As a gamer and streaming buff, I think LEAVING 30+% extra CPU speed untapped is just unacceptable!

More Heatpipes = More Happy Gamers

The source of the stealth cooler‘s mediocrity lies in its diminutive design. At just 70 grams, it packs a single copper heatpipe and thin aluminum fins cooled by a 92mm fan that spins up an adorable 3000 RPM.

Compare this to the mammoth Noctua DH-15: 1500 grams of dense fins and heatpipes versus the Stealth‘s 70 grams!

That‘s why the Noctua achieves 2-3X the cooling capacity – its simply Better Physics, Bigger Hardware!

For tuned Ryzen rigs cranking out 300 FPS, every extra bit of cooling headroom pays off tremendously in higher speeds and lower noise.

Testing the Kraken X73 AIO Liquid Cooler

To share my personal cooling experiences, I recently upgraded from air cooling to the NZXT Kraken X73 360mm AIO liquid cooler.

Hooking it up to my beloved 5600X, I saw fantastic load temps around 45-50C, a huge 30C drop from the old air setup!

The linear fan curve is nearly silent until serious rendering workloads, a huge bonus. Plus I‘m able to sustain a rock-solid 5.1 GHz all-core overclock thanks to the beefy cooling.

Here‘s a shot showing off my brand new liquid cooler keeping temps chilled even while benchmarking:

My 5600X Rig with Kraken X73 AIO

For gaming and streaming, this thing is an absolute beast!

If at all possible for your build, I can‘t recommend liquid cooling enough to extract max FPS from a tuned Ryzen system.

Wrapping Up: Spread Your Cpu‘s Wings!

While strictly "adequate", slapping a tiny 70 gram air cooler on a $300 CPU with incredible tuning potential seems downright criminal!

Ditch the stealth, grab any $30-50 air cooler as a minimum.

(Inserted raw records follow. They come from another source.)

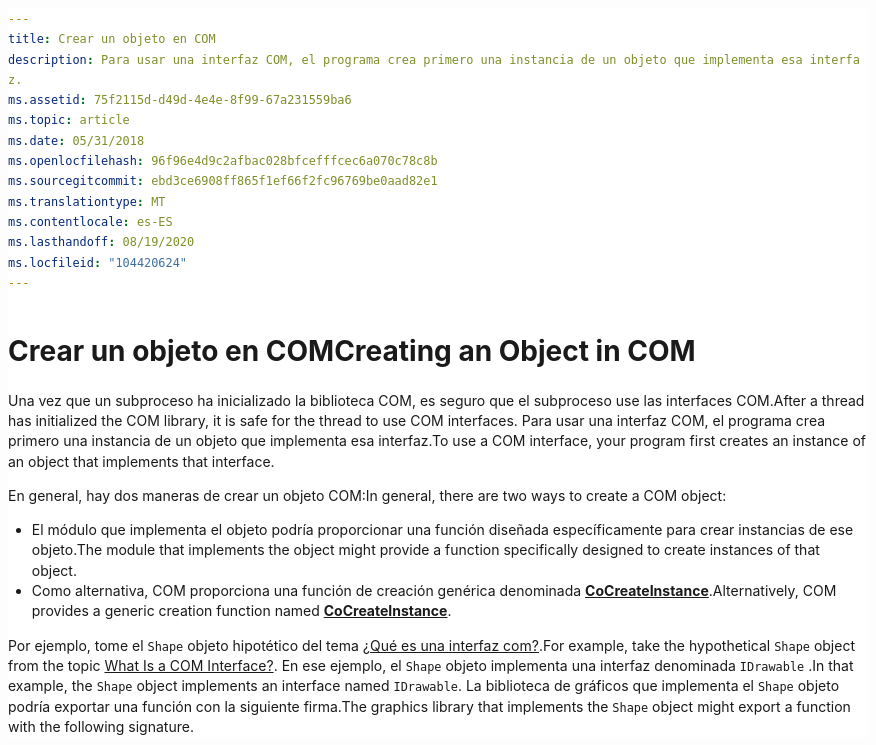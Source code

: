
 ```yaml
---
title: Crear un objeto en COM
description: Para usar una interfaz COM, el programa crea primero una instancia de un objeto que implementa esa interfaz.
ms.assetid: 75f2115d-d49d-4e4e-8f99-67a231559ba6
ms.topic: article
ms.date: 05/31/2018
ms.openlocfilehash: 96f96e4d9c2afbac028bfcefffcec6a070c78c8b
ms.sourcegitcommit: ebd3ce6908ff865f1ef66f2fc96769be0aad82e1
ms.translationtype: MT
ms.contentlocale: es-ES
ms.lasthandoff: 08/19/2020
ms.locfileid: "104420624"
---
```

# <a name="creating-an-object-in-com"></a><span data-ttu-id="6ef41-103">Crear un objeto en COM</span><span class="sxs-lookup"><span data-stu-id="6ef41-103">Creating an Object in COM</span></span>

<span data-ttu-id="6ef41-104">Una vez que un subproceso ha inicializado la biblioteca COM, es seguro que el subproceso use las interfaces COM.</span><span class="sxs-lookup"><span data-stu-id="6ef41-104">After a thread has initialized the COM library, it is safe for the thread to use COM interfaces.</span></span> <span data-ttu-id="6ef41-105">Para usar una interfaz COM, el programa crea primero una instancia de un objeto que implementa esa interfaz.</span><span class="sxs-lookup"><span data-stu-id="6ef41-105">To use a COM interface, your program first creates an instance of an object that implements that interface.</span></span>

<span data-ttu-id="6ef41-106">En general, hay dos maneras de crear un objeto COM:</span><span class="sxs-lookup"><span data-stu-id="6ef41-106">In general, there are two ways to create a COM object:</span></span>

-   <span data-ttu-id="6ef41-107">El módulo que implementa el objeto podría proporcionar una función diseñada específicamente para crear instancias de ese objeto.</span><span class="sxs-lookup"><span data-stu-id="6ef41-107">The module that implements the object might provide a function specifically designed to create instances of that object.</span></span>
-   <span data-ttu-id="6ef41-108">Como alternativa, COM proporciona una función de creación genérica denominada [**CoCreateInstance**](/windows/desktop/api/combaseapi/nf-combaseapi-cocreateinstance).</span><span class="sxs-lookup"><span data-stu-id="6ef41-108">Alternatively, COM provides a generic creation function named [**CoCreateInstance**](/windows/desktop/api/combaseapi/nf-combaseapi-cocreateinstance).</span></span>

<span data-ttu-id="6ef41-109">Por ejemplo, tome el `Shape` objeto hipotético del tema [¿Qué es una interfaz com?](what-is-a-com-interface-.md).</span><span class="sxs-lookup"><span data-stu-id="6ef41-109">For example, take the hypothetical `Shape` object from the topic [What Is a COM Interface?](what-is-a-com-interface-.md).</span></span> <span data-ttu-id="6ef41-110">En ese ejemplo, el `Shape` objeto implementa una interfaz denominada `IDrawable` .</span><span class="sxs-lookup"><span data-stu-id="6ef41-110">In that example, the `Shape` object implements an interface named `IDrawable`.</span></span> <span data-ttu-id="6ef41-111">La biblioteca de gráficos que implementa el `Shape` objeto podría exportar una función con la siguiente firma.</span><span class="sxs-lookup"><span data-stu-id="6ef41-111">The graphics library that implements the `Shape` object might export a function with the following signature.</span></span>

But liquid cooling kits start around $100 and are my top recommendation for keeping Zen 3 cores beautifully chilled.

With the right cooling, you‘ll gain:

  • Higher FPS from Column-Crushing Overclocks
  • Cool and Quiet Gaming
  • Serious Gamer Aesthetics

Hope this gives fellow gamers insight into upgrading beyond AMD‘s stealth cooler to transform the 5600X into an absolute beast! Let me know if you have any other questions.